Another, and not less important reason why a course on computational thinking deserves to become a part of basic knowledge is a political one. Ownership of digital information and technology, and the right to make decisions on matters digital (like what constitutes a crime, what should cost money, or what is patentable/copyrightable) is becoming more and more relevant to financial and political power. As with all matters that become politically relevant, it is very important that the common social understanding of such a matter is fraud-safe, in that someone would have less reason to talk nonsense to further his own agenda. When that senator from Alaska compared the Internet to tubes, and argued that they could get congested if too much ‘stuff’ is dumped into them, he became the target of sustained mockery, probably causing future politicians to be careful what they say the next time they talk about what the Internet is. But similar nonsense claims are being made all the time about personal information, about patentability of algorithms, what consitutes ownership of information etc., partly because the Internet is still relatively young and software not an integral part of our lives for so long, but also because people do not know about the most simple aspects of software.
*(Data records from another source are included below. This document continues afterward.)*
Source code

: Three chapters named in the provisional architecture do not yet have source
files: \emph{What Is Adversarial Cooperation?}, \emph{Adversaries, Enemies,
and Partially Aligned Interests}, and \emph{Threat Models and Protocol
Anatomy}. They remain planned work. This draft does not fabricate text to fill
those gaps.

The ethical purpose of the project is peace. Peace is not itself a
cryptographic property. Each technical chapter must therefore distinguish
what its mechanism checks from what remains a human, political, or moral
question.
For most of them, software is some ethereal stuff in a black box. Oracle could recently claim that the way software is organized —particularly the Java API— can be copyrighted, and an algorithm for carrying out a mathematical calculation can be patented. The judge actually went ahead to learn some Java, and to point out that Oracle’s claims are plain ridiculous: Given a problem, arriving at a similar solution is what is to be expected in programming, and you can’t ask someone for money because he wrote a similar algorithm in the same programming language. Wouldn’t it be awesome if this were obvious to most of the population, and we wouldn’t have to deal with the current insane patent situation?

What would be some other topics for Computational Thinking 101? One would be how modern computers have built on progressive abstractions, moving from machine code to programming languages through compilers, and from software running in batches on bare metal to common ways of organizing a computer’s capabilities as an operating system. How the complexity of software increases exponentially with more features, not linearly. That not all programming languages are equal, and there is something resembling a political divide between different conceptions of how to state an algorithm. How data is organized into files that are just bytes, and how this data becomes meaningful when it is interpreted. How programs are files just like any other, which just get interpreted in a special way. How networks work, and how you can join networks to ever larger units. And most importantly, at each step, how all this is prone to dysfunction, because software is built by humans in large groups, on certain assumptions and under time pressure in.